Ossification is the default outcome

Ossification is the opposite of crypto-agility, and it is the default outcome of success. If your product survives long enough, crypto leaks into into things such as schemas, logs, receipts, client-side validators, embedded devices, and contracts with other teams and vendors. Even if you keep your core service flexible, the edges harden, and the edges are where you usually lose the ability to change anything without breaking something else.

This is also why "we support multiple algorithms" is not the flex people think it is. In the real world you cannot migrate everything at once, so you run two cryptographic worlds at the same time for a while. That coexistence period is where teams either prove agility or accidentally create downgrade paths, messy verification logic, and permanent compatibility modes that never get removed.

If you want a practical test, do not ask whether you can add a new algorithm. Ask whether you can remove one. Could you turn off a legacy signature scheme in <some timeframe relevant to your system> without breaking critical flows? Could you stop accepting an old handshake without taking an outage? If the honest answer is no, then your system does not converge toward agility, it asymptotes toward "support everything forever", and that is ossification.

Why post-quantum makes this urgent

Post-quantum is the reason this matters now, and also the reason generic advice is failing people. Treating post-quantum as a one-time swap misses the real problem, which is repeated change under uncertainty. Standards will evolve, threat models will evolve, and implementations will keep surprising us, especially around side-channels and constant-time behavior. A plan that ends at "we swapped RSA for ML-KEM, shipped it, done" is not a plan, it is a bet that nothing meaningful will change again.

Post-quantum also makes the trade-offs visible. Bigger keys and signatures stress bandwidth and storage, and hybrid approaches (classical plus post-quantum) trade smoother rollout for more complexity and more things to test. You take that trade because you are migrating an ecosystem, not a single service, and the long tail of clients and verifiers forces a period of coexistence whether you like it or not.

What it looks like in practice

So what does real crypto-agility look like, beyond corporate jargon? It looks like a system designed to survive change: explicit versioning in formats, clear acceptance rules, downgrade resistance treated as a requirement, migration tooling for stored data, observability on who is using what, and an actual deletion plan for old algorithms. It can be pretty boring work, but it is the only work that counts when the next migration arrives.

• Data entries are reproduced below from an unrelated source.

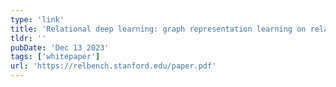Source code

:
 ```yaml
---
type: 'link'
title: 'Relational deep learning: graph representation learning on relational databases'
tldr: ''
pubDate: 'Dec 13 2023'
tags: ['whitepaper']
url: 'https://relbench.stanford.edu/paper.pdf'
---
```


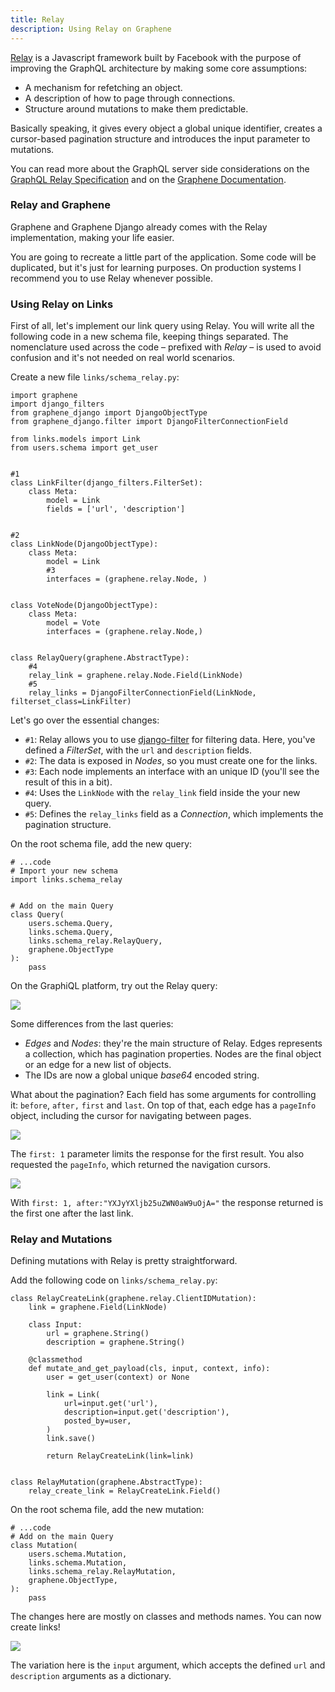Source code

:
 ```yaml
---
title: Relay
description: Using Relay on Graphene
---
```


[Relay](https://facebook.github.io/relay/) is a Javascript framework built by Facebook with the purpose of improving the GraphQL architecture by making some core assumptions:

* A mechanism for refetching an object.
* A description of how to page through connections.
* Structure around mutations to make them predictable.

Basically speaking, it gives every object a global unique identifier, creates a cursor-based pagination structure and introduces the input parameter to mutations.

You can read more about the GraphQL server side considerations on the [GraphQL Relay Specification](https://facebook.github.io/relay/docs/graphql-relay-specification.html) and on the [Graphene Documentation](http://docs.graphene-python.org/projects/django/en/latest/tutorial-relay/).

### Relay and Graphene
Graphene and Graphene Django already comes with the Relay implementation, making your life easier.

You are going to recreate a little part of the application. Some code will be duplicated, but it's just for learning purposes. On production systems I recommend you to use Relay whenever possible. 

### Using Relay on Links
First of all, let's implement our link query using Relay. You will write all the following code in a new schema file, keeping things separated. The nomenclature used across the code – prefixed with *Relay* – is used to avoid confusion and it's not needed on real world scenarios.

<Instruction>

Create a new file `links/schema_relay.py`:

```python(path="hackernews/links/schema_relay.py")
import graphene
import django_filters
from graphene_django import DjangoObjectType
from graphene_django.filter import DjangoFilterConnectionField

from links.models import Link
from users.schema import get_user


#1
class LinkFilter(django_filters.FilterSet):
    class Meta:
        model = Link
        fields = ['url', 'description']


#2
class LinkNode(DjangoObjectType):
    class Meta:
        model = Link
        #3
        interfaces = (graphene.relay.Node, )


class VoteNode(DjangoObjectType):
    class Meta:
        model = Vote
        interfaces = (graphene.relay.Node,)


class RelayQuery(graphene.AbstractType):
    #4
    relay_link = graphene.relay.Node.Field(LinkNode)
    #5
    relay_links = DjangoFilterConnectionField(LinkNode, filterset_class=LinkFilter)
```

</Instruction>

Let's go over the essential changes:

* `#1`: Relay allows you to use [django-filter](https://github.com/carltongibson/django-filter/) for filtering data. Here, you've defined a *FilterSet*, with the `url` and `description` fields.
* `#2`: The data is exposed in *Nodes*, so you must create one for the links.
* `#3`: Each node implements an interface with an unique ID (you'll see the result of this in a bit).
* `#4`: Uses the `LinkNode` with the `relay_link` field inside the your new query.
* `#5`: Defines the `relay_links` field as a *Connection*, which implements the pagination structure.

<Instruction>

On the root schema file, add the new query:

```python(path="hackernews/hackernews/schema.py")
# ...code
# Import your new schema
import links.schema_relay


# Add on the main Query
class Query(
    users.schema.Query,
    links.schema.Query,
    links.schema_relay.RelayQuery,
    graphene.ObjectType
):
    pass
```

</Instruction>

On the GraphiQL platform, try out the Relay query:

![](http://i.imgur.com/QiBbyoD.png)

Some differences from the last queries:

* *Edges* and *Nodes*: they're the main structure of Relay. Edges represents a collection, which has pagination properties. Nodes are the final object or an edge for a new list of objects.
* The IDs are now a global unique *base64* encoded string.

What about the pagination? Each field has some arguments for controlling it: `before`, `after,` `first` and `last`. On top of that, each edge has a `pageInfo` object, including the cursor for navigating between pages.

![](http://i.imgur.com/iq8GpjN.png) 

The `first: 1` parameter limits the response for the first result. You also requested the `pageInfo`, which returned the navigation cursors.

![](http://i.imgur.com/s25FQwu.png)

With `first: 1, after:"YXJyYXljb25uZWN0aW9uOjA="` the response returned is the first one after the last link.

### Relay and Mutations
Defining mutations with Relay is pretty straightforward.

<Instruction>

Add the following code on `links/schema_relay.py`:

```python(path="hackernews/links/schema_relay.py")
class RelayCreateLink(graphene.relay.ClientIDMutation):
    link = graphene.Field(LinkNode)

    class Input:
        url = graphene.String()
        description = graphene.String()

    @classmethod
    def mutate_and_get_payload(cls, input, context, info):
        user = get_user(context) or None

        link = Link(
            url=input.get('url'),
            description=input.get('description'),
            posted_by=user,
        )
        link.save()

        return RelayCreateLink(link=link)


class RelayMutation(graphene.AbstractType):
    relay_create_link = RelayCreateLink.Field()
```

</Instruction>

<Instruction>

On the root schema file, add the new mutation:

```python(path="hackernews/hackernews/schema.py")
# ...code
# Add on the main Query
class Mutation(
    users.schema.Mutation,
    links.schema.Mutation,
    links.schema_relay.RelayMutation,
    graphene.ObjectType,
):
    pass
```

</Instruction>

The changes here are mostly on classes and methods names. You can now create links!

![](http://i.imgur.com/hNz7M9e.png)

The variation here is the `input` argument, which accepts the defined `url` and `description` arguments as a dictionary.
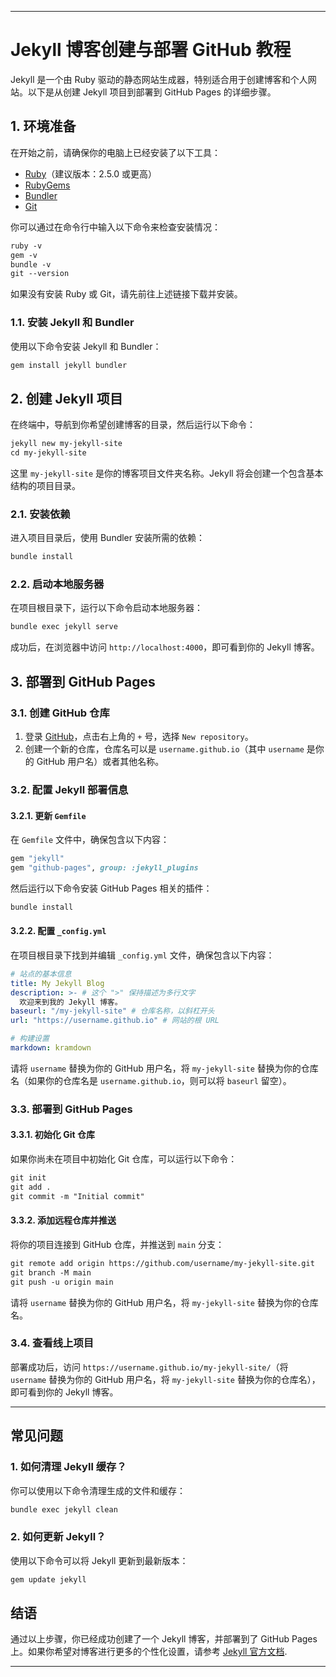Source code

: 

---

# Jekyll 博客创建与部署 GitHub 教程

Jekyll 是一个由 Ruby 驱动的静态网站生成器，特别适合用于创建博客和个人网站。以下是从创建 Jekyll 项目到部署到 GitHub Pages 的详细步骤。

## 1. 环境准备

在开始之前，请确保你的电脑上已经安装了以下工具：

- [Ruby](https://www.ruby-lang.org/en/downloads/)（建议版本：2.5.0 或更高）
- [RubyGems](https://rubygems.org/pages/download)
- [Bundler](https://bundler.io/)
- [Git](https://git-scm.com/)

你可以通过在命令行中输入以下命令来检查安装情况：

```md
ruby -v
gem -v
bundle -v
git --version
```

如果没有安装 Ruby 或 Git，请先前往上述链接下载并安装。

### 1.1. 安装 Jekyll 和 Bundler

使用以下命令安装 Jekyll 和 Bundler：

```md
gem install jekyll bundler
```

## 2. 创建 Jekyll 项目

在终端中，导航到你希望创建博客的目录，然后运行以下命令：

```md
jekyll new my-jekyll-site
cd my-jekyll-site
```

这里 `my-jekyll-site` 是你的博客项目文件夹名称。Jekyll 将会创建一个包含基本结构的项目目录。

### 2.1. 安装依赖

进入项目目录后，使用 Bundler 安装所需的依赖：

```md
bundle install
```

### 2.2. 启动本地服务器

在项目根目录下，运行以下命令启动本地服务器：

```md
bundle exec jekyll serve
```

成功后，在浏览器中访问 `http://localhost:4000`，即可看到你的 Jekyll 博客。

## 3. 部署到 GitHub Pages

### 3.1. 创建 GitHub 仓库

1. 登录 [GitHub](https://github.com/)，点击右上角的 `+` 号，选择 `New repository`。
2. 创建一个新的仓库，仓库名可以是 `username.github.io`（其中 `username` 是你的 GitHub 用户名）或者其他名称。

### 3.2. 配置 Jekyll 部署信息

#### 3.2.1. 更新 `Gemfile`

在 `Gemfile` 文件中，确保包含以下内容：

```ruby
gem "jekyll"
gem "github-pages", group: :jekyll_plugins
```

然后运行以下命令安装 GitHub Pages 相关的插件：

```md
bundle install
```

#### 3.2.2. 配置 `_config.yml`

在项目根目录下找到并编辑 `_config.yml` 文件，确保包含以下内容：

```yaml
# 站点的基本信息
title: My Jekyll Blog
description: >- # 这个 ">" 保持描述为多行文字
  欢迎来到我的 Jekyll 博客。
baseurl: "/my-jekyll-site" # 仓库名称，以斜杠开头
url: "https://username.github.io" # 网站的根 URL

# 构建设置
markdown: kramdown
```

请将 `username` 替换为你的 GitHub 用户名，将 `my-jekyll-site` 替换为你的仓库名（如果你的仓库名是 `username.github.io`，则可以将 `baseurl` 留空）。

### 3.3. 部署到 GitHub Pages

#### 3.3.1. 初始化 Git 仓库

如果你尚未在项目中初始化 Git 仓库，可以运行以下命令：

```md
git init
git add .
git commit -m "Initial commit"
```

#### 3.3.2. 添加远程仓库并推送

将你的项目连接到 GitHub 仓库，并推送到 `main` 分支：

```md
git remote add origin https://github.com/username/my-jekyll-site.git
git branch -M main
git push -u origin main
```

请将 `username` 替换为你的 GitHub 用户名，将 `my-jekyll-site` 替换为你的仓库名。

### 3.4. 查看线上项目

部署成功后，访问 `https://username.github.io/my-jekyll-site/`（将 `username` 替换为你的 GitHub 用户名，将 `my-jekyll-site` 替换为你的仓库名），即可看到你的 Jekyll 博客。

---

## 常见问题

### 1. 如何清理 Jekyll 缓存？

你可以使用以下命令清理生成的文件和缓存：

```md
bundle exec jekyll clean
```

### 2. 如何更新 Jekyll？

使用以下命令可以将 Jekyll 更新到最新版本：

```md
gem update jekyll
```

## 结语

通过以上步骤，你已经成功创建了一个 Jekyll 博客，并部署到了 GitHub Pages 上。如果你希望对博客进行更多的个性化设置，请参考 [Jekyll 官方文档](https://jekyllrb.com/docs/).

---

The reason I frame post-quantum as a crypto-agility migration is simple: if you do not build the capability now, you will pay the cost once and still end up ossified again. Shipping a post-quantum primitive is not the finish line. Being able to change it, safely, on a realistic timeline, is the thing that tells you whether you are actually crypto-agile.

A game

If you made it this far, play a quick game. Pick one system you run today that uses TLS. Now imagine you get told that in six months you must turn off one widely deployed algorithm suite, and you are not allowed to break anything important.

Before you even think about the new crypto, ask yourself if you can answer the boring questions: where does TLS actually terminate in your stack (CDN, WAF, ingress, mesh, proxies), who controls the clients (browsers, mobile apps, embedded devices, enterprise pinning), and where does negotiation happen such that a fallback path could quietly select the weaker option.

Then ask one harder question: could you delete the old thing, not add the new thing. Could you prove from metrics what is still using it, find the long tail of internal tools and partner integrations that keep it alive, and remove it without turning the rollback plan into "turn it back on and hope". If thinking through it feels messy, that is the point, this is what crypto-agility looks like in practice.